▶ Recorded information:
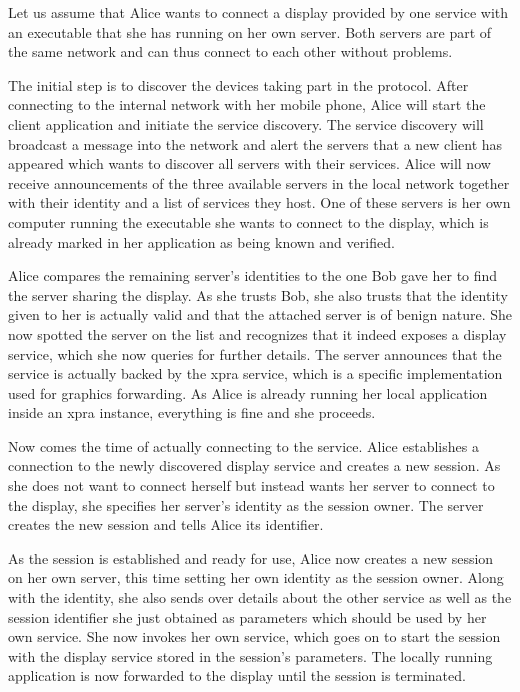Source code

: Let us assume that Alice wants to connect a display provided by one service with an executable that she has running on her own server.
Both servers are part of the same network and can thus connect to each other without problems.

The initial step is to discover the devices taking part in the protocol.
After connecting to the internal network with her mobile phone, Alice will start the client application and initiate the service discovery.
The service discovery will broadcast a message into the network and alert the servers that a new client has appeared which wants to discover all servers with their services.
Alice will now receive announcements of the three available servers in the local network together with their identity and a list of services they host.
One of these servers is her own computer running the executable she wants to connect to the display, which is already marked in her application as being known and verified.

Alice compares the remaining server's identities to the one Bob gave her to find the server sharing the display.
As she trusts Bob, she also trusts that the identity given to her is actually valid and that the attached server is of benign nature.
She now spotted the server on the list and recognizes that it indeed exposes a display service, which she now queries for further details.
The server announces that the service is actually backed by the xpra service, which is a specific implementation used for graphics forwarding.
As Alice is already running her local application inside an xpra instance, everything is fine and she proceeds.

Now comes the time of actually connecting to the service.
Alice establishes a connection to the newly discovered display service and creates a new session.
As she does not want to connect herself but instead wants her server to connect to the display, she specifies her server's identity as the session owner.
The server creates the new session and tells Alice its identifier.

As the session is established and ready for use, Alice now creates a new session on her own server, this time setting her own identity as the session owner.
Along with the identity, she also sends over details about the other service as well as the session identifier she just obtained as parameters which should be used by her own service.
She now invokes her own service, which goes on to start the session with the display service stored in the session's parameters.
The locally running application is now forwarded to the display until the session is terminated.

▶ Task requirements:
Out of the material above, output word for word the line with "One of these", the line with "She now spotted", and all lines between them, with nothing else.

▶ Answer to this problem:
One of these servers is her own computer running the executable she wants to connect to the display, which is already marked in her application as being known and verified.

Alice compares the remaining server's identities to the one Bob gave her to find the server sharing the display.
As she trusts Bob, she also trusts that the identity given to her is actually valid and that the attached server is of benign nature.
She now spotted the server on the list and recognizes that it indeed exposes a display service, which she now queries for further details.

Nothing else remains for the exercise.